_Exercise objective_: Quote, word for word, every line starting at the line that contains "Clears the value" and ending with the last line of the records; include both of these lines and no others.

_Supplied material_:

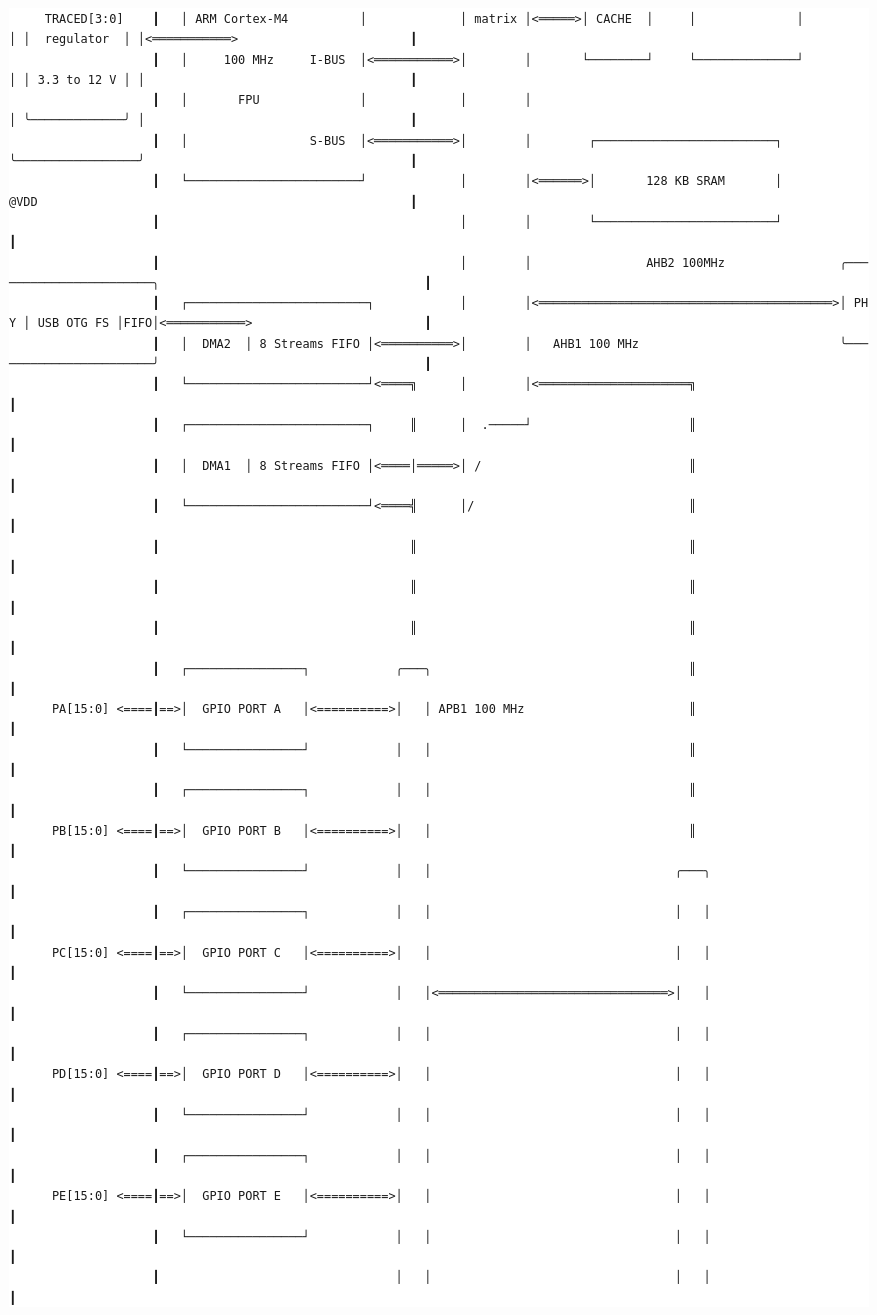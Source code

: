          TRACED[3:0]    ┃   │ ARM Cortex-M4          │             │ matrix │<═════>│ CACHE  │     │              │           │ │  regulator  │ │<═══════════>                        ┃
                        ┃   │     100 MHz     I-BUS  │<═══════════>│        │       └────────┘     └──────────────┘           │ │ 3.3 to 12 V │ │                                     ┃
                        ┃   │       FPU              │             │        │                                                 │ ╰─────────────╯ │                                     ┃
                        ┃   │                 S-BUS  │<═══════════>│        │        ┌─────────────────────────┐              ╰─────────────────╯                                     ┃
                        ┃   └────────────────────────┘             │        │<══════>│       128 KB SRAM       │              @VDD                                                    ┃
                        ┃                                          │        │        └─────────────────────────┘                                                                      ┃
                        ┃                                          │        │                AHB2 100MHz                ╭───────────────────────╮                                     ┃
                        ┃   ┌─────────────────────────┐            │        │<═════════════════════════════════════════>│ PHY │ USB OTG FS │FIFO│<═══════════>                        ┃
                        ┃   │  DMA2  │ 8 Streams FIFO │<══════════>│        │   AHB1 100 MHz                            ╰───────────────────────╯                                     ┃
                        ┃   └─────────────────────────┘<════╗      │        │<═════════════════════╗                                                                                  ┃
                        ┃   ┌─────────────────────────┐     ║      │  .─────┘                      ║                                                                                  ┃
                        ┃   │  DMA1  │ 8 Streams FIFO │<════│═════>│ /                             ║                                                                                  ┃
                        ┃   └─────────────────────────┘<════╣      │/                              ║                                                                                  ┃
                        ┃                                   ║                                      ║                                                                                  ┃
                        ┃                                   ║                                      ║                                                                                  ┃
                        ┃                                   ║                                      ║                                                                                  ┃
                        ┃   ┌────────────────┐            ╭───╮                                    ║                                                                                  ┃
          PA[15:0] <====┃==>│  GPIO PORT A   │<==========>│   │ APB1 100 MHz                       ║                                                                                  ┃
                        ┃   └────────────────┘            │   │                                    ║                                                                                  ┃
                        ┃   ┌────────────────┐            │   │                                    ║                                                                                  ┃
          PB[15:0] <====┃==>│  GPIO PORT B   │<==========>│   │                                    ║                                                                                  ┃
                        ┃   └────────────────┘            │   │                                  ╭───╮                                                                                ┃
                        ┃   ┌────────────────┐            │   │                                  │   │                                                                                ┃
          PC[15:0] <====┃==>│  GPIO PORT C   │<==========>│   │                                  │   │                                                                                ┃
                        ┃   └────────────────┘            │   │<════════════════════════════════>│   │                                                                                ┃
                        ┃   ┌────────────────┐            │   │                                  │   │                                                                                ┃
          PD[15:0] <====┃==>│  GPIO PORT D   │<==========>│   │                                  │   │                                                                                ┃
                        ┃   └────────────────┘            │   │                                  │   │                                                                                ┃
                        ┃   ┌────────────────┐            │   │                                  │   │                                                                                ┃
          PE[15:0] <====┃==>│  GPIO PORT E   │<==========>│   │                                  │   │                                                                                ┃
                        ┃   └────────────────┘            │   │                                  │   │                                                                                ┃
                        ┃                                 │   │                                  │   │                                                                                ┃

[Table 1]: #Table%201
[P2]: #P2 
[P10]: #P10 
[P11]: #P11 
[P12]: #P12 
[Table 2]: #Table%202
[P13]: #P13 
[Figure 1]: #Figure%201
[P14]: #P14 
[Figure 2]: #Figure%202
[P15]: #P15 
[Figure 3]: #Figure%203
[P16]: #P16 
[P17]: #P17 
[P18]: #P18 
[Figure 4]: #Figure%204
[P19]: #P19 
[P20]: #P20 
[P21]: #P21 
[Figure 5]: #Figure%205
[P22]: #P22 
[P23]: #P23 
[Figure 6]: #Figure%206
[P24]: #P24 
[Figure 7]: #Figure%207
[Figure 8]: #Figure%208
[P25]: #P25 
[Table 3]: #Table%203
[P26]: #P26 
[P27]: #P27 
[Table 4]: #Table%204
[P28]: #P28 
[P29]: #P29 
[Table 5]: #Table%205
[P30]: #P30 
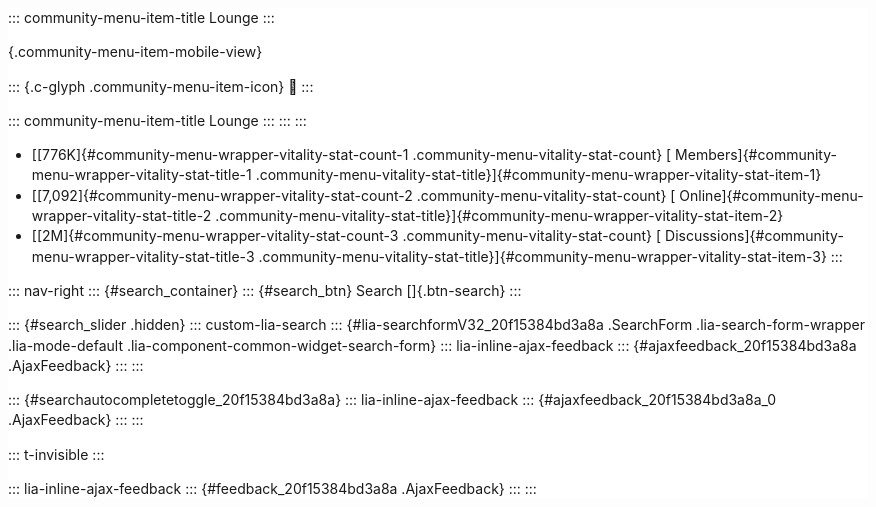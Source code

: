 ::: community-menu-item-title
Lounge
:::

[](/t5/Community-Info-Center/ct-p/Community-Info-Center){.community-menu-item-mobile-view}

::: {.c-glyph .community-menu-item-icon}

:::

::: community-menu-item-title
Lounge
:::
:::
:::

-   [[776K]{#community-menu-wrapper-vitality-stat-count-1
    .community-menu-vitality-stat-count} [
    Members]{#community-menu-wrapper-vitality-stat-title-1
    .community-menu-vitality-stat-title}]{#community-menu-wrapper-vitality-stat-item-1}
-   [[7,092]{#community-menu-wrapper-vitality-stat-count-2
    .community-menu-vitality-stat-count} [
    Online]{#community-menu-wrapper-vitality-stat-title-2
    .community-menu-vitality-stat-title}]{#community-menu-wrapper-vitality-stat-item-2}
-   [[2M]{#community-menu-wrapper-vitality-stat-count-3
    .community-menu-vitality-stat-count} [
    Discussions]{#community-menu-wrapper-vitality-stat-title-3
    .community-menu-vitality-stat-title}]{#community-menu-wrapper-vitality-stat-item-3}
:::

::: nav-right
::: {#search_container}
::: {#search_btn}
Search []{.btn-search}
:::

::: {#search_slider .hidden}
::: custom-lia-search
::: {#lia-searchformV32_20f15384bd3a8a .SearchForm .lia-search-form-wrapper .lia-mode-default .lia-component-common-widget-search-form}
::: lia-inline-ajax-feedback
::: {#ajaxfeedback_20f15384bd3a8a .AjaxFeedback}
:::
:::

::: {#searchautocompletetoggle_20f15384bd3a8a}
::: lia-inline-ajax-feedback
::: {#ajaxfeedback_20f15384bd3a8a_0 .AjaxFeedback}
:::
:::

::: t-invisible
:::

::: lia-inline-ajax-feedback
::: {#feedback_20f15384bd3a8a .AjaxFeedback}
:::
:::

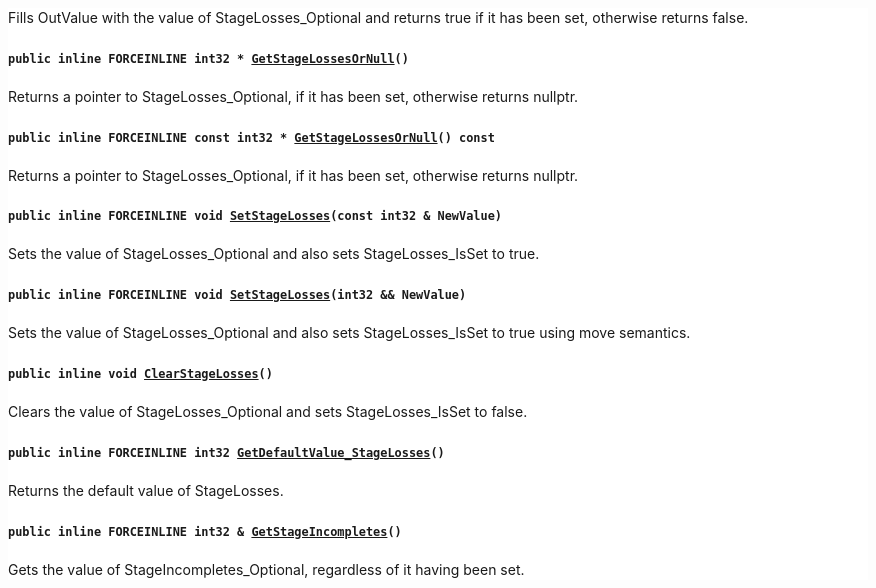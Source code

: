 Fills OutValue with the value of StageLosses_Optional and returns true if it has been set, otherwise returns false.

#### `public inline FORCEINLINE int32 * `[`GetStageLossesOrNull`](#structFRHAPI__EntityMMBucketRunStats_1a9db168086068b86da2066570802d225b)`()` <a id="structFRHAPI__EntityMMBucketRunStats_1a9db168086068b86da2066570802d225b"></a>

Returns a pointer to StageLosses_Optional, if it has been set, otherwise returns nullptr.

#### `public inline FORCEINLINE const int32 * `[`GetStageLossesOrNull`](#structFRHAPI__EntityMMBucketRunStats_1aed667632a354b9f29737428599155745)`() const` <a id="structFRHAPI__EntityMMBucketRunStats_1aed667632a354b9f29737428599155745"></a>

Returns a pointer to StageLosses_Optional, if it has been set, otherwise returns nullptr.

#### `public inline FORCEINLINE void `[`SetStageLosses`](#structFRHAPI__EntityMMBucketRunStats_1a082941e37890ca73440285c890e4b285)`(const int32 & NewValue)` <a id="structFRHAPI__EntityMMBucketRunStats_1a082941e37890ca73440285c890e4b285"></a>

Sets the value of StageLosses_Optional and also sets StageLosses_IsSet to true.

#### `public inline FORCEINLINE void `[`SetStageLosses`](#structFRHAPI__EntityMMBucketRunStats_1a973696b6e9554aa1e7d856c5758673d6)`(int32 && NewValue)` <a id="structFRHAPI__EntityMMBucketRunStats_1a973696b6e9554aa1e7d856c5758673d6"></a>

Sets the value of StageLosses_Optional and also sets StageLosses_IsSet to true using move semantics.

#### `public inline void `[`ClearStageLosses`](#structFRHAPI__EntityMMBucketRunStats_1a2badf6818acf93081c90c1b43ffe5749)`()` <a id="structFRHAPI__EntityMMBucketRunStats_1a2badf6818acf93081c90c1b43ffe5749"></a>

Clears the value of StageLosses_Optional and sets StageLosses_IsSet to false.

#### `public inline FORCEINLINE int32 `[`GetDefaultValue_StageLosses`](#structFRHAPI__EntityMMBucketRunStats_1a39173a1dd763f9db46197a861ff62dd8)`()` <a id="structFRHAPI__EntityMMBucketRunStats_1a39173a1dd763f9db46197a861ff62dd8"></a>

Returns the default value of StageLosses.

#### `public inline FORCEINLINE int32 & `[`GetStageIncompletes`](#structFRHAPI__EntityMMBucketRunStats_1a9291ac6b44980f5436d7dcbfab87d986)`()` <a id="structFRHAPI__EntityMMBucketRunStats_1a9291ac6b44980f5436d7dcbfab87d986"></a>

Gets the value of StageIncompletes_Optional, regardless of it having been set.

_Completed task_:
Clears the value of StageLosses_Optional and sets StageLosses_IsSet to false.

#### `public inline FORCEINLINE int32 `[`GetDefaultValue_StageLosses`](#structFRHAPI__EntityMMBucketRunStats_1a39173a1dd763f9db46197a861ff62dd8)`()` <a id="structFRHAPI__EntityMMBucketRunStats_1a39173a1dd763f9db46197a861ff62dd8"></a>

Returns the default value of StageLosses.

#### `public inline FORCEINLINE int32 & `[`GetStageIncompletes`](#structFRHAPI__EntityMMBucketRunStats_1a9291ac6b44980f5436d7dcbfab87d986)`()` <a id="structFRHAPI__EntityMMBucketRunStats_1a9291ac6b44980f5436d7dcbfab87d986"></a>

Gets the value of StageIncompletes_Optional, regardless of it having been set.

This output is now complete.